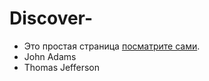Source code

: # Discover-
- Это простая страница [посматрите сами](https://gayankirakosyan.github.io/discover-/).
- John Adams
- Thomas Jefferson
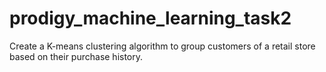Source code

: # prodigy_machine_learning_task2
Create a K-means clustering algorithm to group customers of a retail store based on their purchase history.
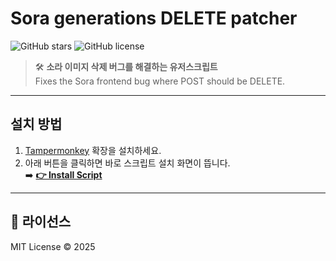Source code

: # Sora generations DELETE patcher

![GitHub stars](https://img.shields.io/github/stars/gurumnyang/sora-delete-patcher-userscript?style=for-the-badge&color=yellow)
![GitHub license](https://img.shields.io/github/license/gurumnyang/sora-delete-patcher-userscript?style=for-the-badge)

> 🛠️ **소라 이미지 삭제 버그를 해결하는 유저스크립트**  
> Fixes the Sora frontend bug where POST should be DELETE.

---

## 설치 방법
1. [Tampermonkey](https://www.tampermonkey.net/) 확장을 설치하세요.
2. 아래 버튼을 클릭하면 바로 스크립트 설치 화면이 뜹니다.  
➡️ **[👉 Install Script](https://raw.githubusercontent.com/gurumnyang/sora-delete-patcher-userscript/main/sora-delete-patcher.user.js)**

---

## 📜 라이선스
MIT License © 2025
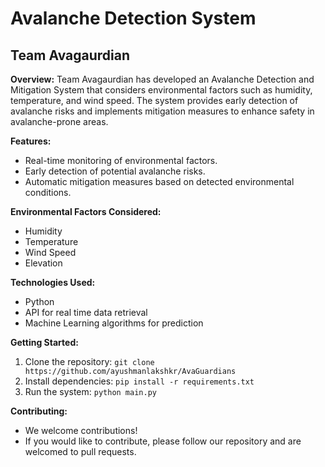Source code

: # Avalanche Detection System

## Team Avagaurdian

**Overview:**
Team Avagaurdian has developed an Avalanche Detection and Mitigation System that considers environmental factors such as humidity, temperature, and wind speed. The system provides early detection of avalanche risks and implements mitigation measures to enhance safety in avalanche-prone areas.

**Features:**
- Real-time monitoring of environmental factors.
- Early detection of potential avalanche risks.
- Automatic mitigation measures based on detected environmental conditions.

**Environmental Factors Considered:**
- Humidity
- Temperature
- Wind Speed
- Elevation

**Technologies Used:**
- Python
- API for real time data retrieval
- Machine Learning algorithms for prediction

**Getting Started:**
1. Clone the repository: `git clone https://github.com/ayushmanlakshkr/AvaGuardians`
2. Install dependencies: `pip install -r requirements.txt`
3. Run the system: `python main.py`



**Contributing:**
- We welcome contributions!
- If you would like to contribute, please follow our repository and are welcomed to pull requests.

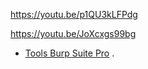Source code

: 
https://youtu.be/p1QU3kLFPdg

https://youtu.be/JoXcxgs99bg


- [Tools Burp Suite Pro](https://gitlab.com/hypnguyen1209/burp-pro?fbclid=IwAR29_fPDBXSdrYMbjx_ADP8ulzBxQZh1rEAJh0Jo3985VGOuuQOo4hVQUL4) .
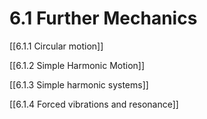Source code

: # 6.1 Further Mechanics

[[6.1.1 Circular motion]]

[[6.1.2 Simple Harmonic Motion]]

[[6.1.3 Simple harmonic systems]]

[[6.1.4 Forced vibrations and resonance]]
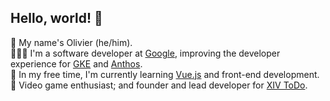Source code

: ## Hello, world! 👋

💬 My name's Olivier (he/him).<br />
👨🏻‍💻 I'm a software developer at [Google](https://about.google/), improving the developer experience for [GKE](https://cloud.google.com/kubernetes-engine/) and [Anthos](https://cloud.google.com/anthos/).<br />
🌱 In my free time, I'm currently learning [Vue.js](https://vuejs.org/) and front-end development.<br />
🔭 Video game enthusiast; and founder and lead developer for [XIV ToDo](https://xivtodo.com).

<!--
**bourgeoisor/bourgeoisor** is a ✨ _special_ ✨ repository because its `README.md` (this file) appears on your GitHub profile.

Here are some ideas to get you started:

- 🔭 I’m currently working on ...
- 🌱 I’m currently learning ...
- 👯 I’m looking to collaborate on ...
- 🤔 I’m looking for help with ...
- 💬 Ask me about ...
- 📫 How to reach me: ...
- 😄 Pronouns: ...
- ⚡ Fun fact: ...
-->
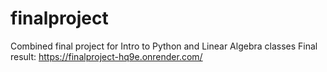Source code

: # finalproject
Combined final project for Intro to Python and Linear Algebra classes
Final result: https://finalproject-hq9e.onrender.com/
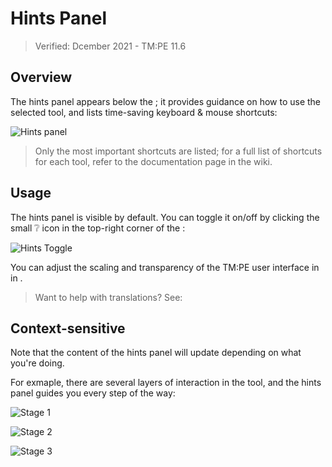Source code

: # Hints Panel

> Verified: Dcember 2021 - TM:PE 11.6

## Overview

The hints panel appears below the [](Toolbar.md); it provides guidance on how to use the selected tool, and lists time-saving keyboard & mouse shortcuts:

![Hints panel](https://user-images.githubusercontent.com/1386719/145758607-6f9b8ddb-3d21-497e-84c2-b9c90322d347.png)

> Only the most important shortcuts are listed; for a full list of shortcuts for each tool, refer to the documentation page in the wiki.

## Usage

The hints panel is visible by default. You can toggle it on/off by clicking the small ❔ icon in the top-right corner of the [](Toolbar.md):

![Hints Toggle](https://user-images.githubusercontent.com/1386719/145758299-ffa63962-7fe3-4966-9152-7b306f52d471.png)

You can adjust the scaling and transparency of the TM:PE user interface in [](General.md) in [](Settings.md).

> Want to help with translations? See: [](Localisation.md)

## Context-sensitive

Note that the content of the hints panel will update depending on what you're doing.

For exmaple, there are several layers of interaction in the [](Lane-Connectors.md) tool, and the hints panel guides you every step of the way:

![Stage 1](https://user-images.githubusercontent.com/1386719/145759627-fbde3381-bed1-4e6a-a364-5b6df6e3b8e2.png)

![Stage 2](https://user-images.githubusercontent.com/1386719/145759650-0ab13dcf-c162-4922-b02f-0c2cd41853e0.png)

![Stage 3](https://user-images.githubusercontent.com/1386719/145759696-4b23713d-e135-427a-b239-e938e214840a.png)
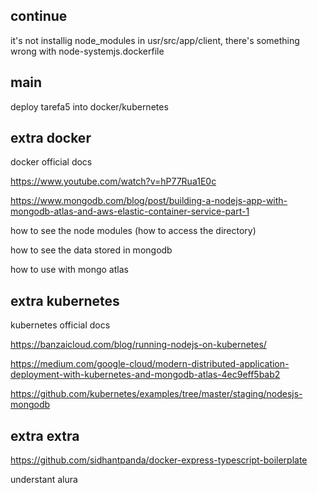 ## continue

it's not installig node_modules in usr/src/app/client, there's something wrong with node-systemjs.dockerfile

## main

deploy tarefa5 into docker/kubernetes

## extra docker

docker official docs

https://www.youtube.com/watch?v=hP77Rua1E0c

https://www.mongodb.com/blog/post/building-a-nodejs-app-with-mongodb-atlas-and-aws-elastic-container-service-part-1

how to see the node modules (how to access the directory)

how to see the data stored in mongodb

how to use with mongo atlas

## extra kubernetes

kubernetes official docs

https://banzaicloud.com/blog/running-nodejs-on-kubernetes/

https://medium.com/google-cloud/modern-distributed-application-deployment-with-kubernetes-and-mongodb-atlas-4ec9eff5bab2

https://github.com/kubernetes/examples/tree/master/staging/nodesjs-mongodb

## extra extra

https://github.com/sidhantpanda/docker-express-typescript-boilerplate

understant alura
###
Give every record again exactly, apart from the pictures, which stay out.

## COMPLETED EXERCISE
Source code

: # Discover-
- Это простая страница [посматрите сами](https://gayankirakosyan.github.io/discover-/).
- John Adams
- Thomas Jefferson
Source code

: # prodigy_machine_learning_task2
Create a K-means clustering algorithm to group customers of a retail store based on their purchase history.
Source code

: # Sora generations DELETE patcher

![GitHub stars](https://img.shields.io/github/stars/gurumnyang/sora-delete-patcher-userscript?style=for-the-badge&color=yellow)
![GitHub license](https://img.shields.io/github/license/gurumnyang/sora-delete-patcher-userscript?style=for-the-badge)

> 🛠️ **소라 이미지 삭제 버그를 해결하는 유저스크립트**  
> Fixes the Sora frontend bug where POST should be DELETE.

---

## 설치 방법
1. [Tampermonkey](https://www.tampermonkey.net/) 확장을 설치하세요.
2. 아래 버튼을 클릭하면 바로 스크립트 설치 화면이 뜹니다.  
➡️ **[👉 Install Script](https://raw.githubusercontent.com/gurumnyang/sora-delete-patcher-userscript/main/sora-delete-patcher.user.js)**

---

## 📜 라이선스
MIT License © 2025
Source code

: # Avalanche Detection System

## Team Avagaurdian

**Overview:**
Team Avagaurdian has developed an Avalanche Detection and Mitigation System that considers environmental factors such as humidity, temperature, and wind speed. The system provides early detection of avalanche risks and implements mitigation measures to enhance safety in avalanche-prone areas.

**Features:**
- Real-time monitoring of environmental factors.
- Early detection of potential avalanche risks.
- Automatic mitigation measures based on detected environmental conditions.

**Environmental Factors Considered:**
- Humidity
- Temperature
- Wind Speed
- Elevation

**Technologies Used:**
- Python
- API for real time data retrieval
- Machine Learning algorithms for prediction

**Getting Started:**
1. Clone the repository: `git clone https://github.com/ayushmanlakshkr/AvaGuardians`
2. Install dependencies: `pip install -r requirements.txt`
3. Run the system: `python main.py`



**Contributing:**
- We welcome contributions!
- If you would like to contribute, please follow our repository and are welcomed to pull requests.

Source code

: 
https://youtu.be/p1QU3kLFPdg

https://youtu.be/JoXcxgs99bg


- [Tools Burp Suite Pro](https://gitlab.com/hypnguyen1209/burp-pro?fbclid=IwAR29_fPDBXSdrYMbjx_ADP8ulzBxQZh1rEAJh0Jo3985VGOuuQOo4hVQUL4) .
Source code

: # 6.1 Further Mechanics

[[6.1.1 Circular motion]]

[[6.1.2 Simple Harmonic Motion]]

[[6.1.3 Simple harmonic systems]]

[[6.1.4 Forced vibrations and resonance]]
Source code

: ## Hello, world! 👋

💬 My name's Olivier (he/him).<br />
👨🏻‍💻 I'm a software developer at [Google](https://about.google/), improving the developer experience for [GKE](https://cloud.google.com/kubernetes-engine/) and [Anthos](https://cloud.google.com/anthos/).<br />
🌱 In my free time, I'm currently learning [Vue.js](https://vuejs.org/) and front-end development.<br />
🔭 Video game enthusiast; and founder and lead developer for [XIV ToDo](https://xivtodo.com).

<!--
**bourgeoisor/bourgeoisor** is a ✨ _special_ ✨ repository because its `README.md` (this file) appears on your GitHub profile.

Here are some ideas to get you started:

- 🔭 I’m currently working on ...
- 🌱 I’m currently learning ...
- 👯 I’m looking to collaborate on ...
- 🤔 I’m looking for help with ...
- 💬 Ask me about ...
- 📫 How to reach me: ...
- 😄 Pronouns: ...
- ⚡ Fun fact: ...
-->
Source code

: # finalproject
Combined final project for Intro to Python and Linear Algebra classes
Final result: https://finalproject-hq9e.onrender.com/
Source code

: # Hints Panel

> Verified: Dcember 2021 - TM:PE 11.6

## Overview

The hints panel appears below the [](Toolbar.md); it provides guidance on how to use the selected tool, and lists time-saving keyboard & mouse shortcuts:

![Hints panel](https://user-images.githubusercontent.com/1386719/145758607-6f9b8ddb-3d21-497e-84c2-b9c90322d347.png)

> Only the most important shortcuts are listed; for a full list of shortcuts for each tool, refer to the documentation page in the wiki.

## Usage

The hints panel is visible by default. You can toggle it on/off by clicking the small ❔ icon in the top-right corner of the [](Toolbar.md):

![Hints Toggle](https://user-images.githubusercontent.com/1386719/145758299-ffa63962-7fe3-4966-9152-7b306f52d471.png)

You can adjust the scaling and transparency of the TM:PE user interface in [](General.md) in [](Settings.md).

> Want to help with translations? See: [](Localisation.md)

## Context-sensitive

Note that the content of the hints panel will update depending on what you're doing.

For exmaple, there are several layers of interaction in the [](Lane-Connectors.md) tool, and the hints panel guides you every step of the way:

![Stage 1](https://user-images.githubusercontent.com/1386719/145759627-fbde3381-bed1-4e6a-a364-5b6df6e3b8e2.png)

![Stage 2](https://user-images.githubusercontent.com/1386719/145759650-0ab13dcf-c162-4922-b02f-0c2cd41853e0.png)

![Stage 3](https://user-images.githubusercontent.com/1386719/145759696-4b23713d-e135-427a-b239-e938e214840a.png)
 ## continue

it's not installig node_modules in usr/src/app/client, there's something wrong with node-systemjs.dockerfile

## main

deploy tarefa5 into docker/kubernetes

## extra docker

docker official docs

https://www.youtube.com/watch?v=hP77Rua1E0c

https://www.mongodb.com/blog/post/building-a-nodejs-app-with-mongodb-atlas-and-aws-elastic-container-service-part-1

how to see the node modules (how to access the directory)

how to see the data stored in mongodb

how to use with mongo atlas

## extra kubernetes

kubernetes official docs

https://banzaicloud.com/blog/running-nodejs-on-kubernetes/

https://medium.com/google-cloud/modern-distributed-application-deployment-with-kubernetes-and-mongodb-atlas-4ec9eff5bab2

https://github.com/kubernetes/examples/tree/master/staging/nodesjs-mongodb

## extra extra

https://github.com/sidhantpanda/docker-express-typescript-boilerplate

understant alura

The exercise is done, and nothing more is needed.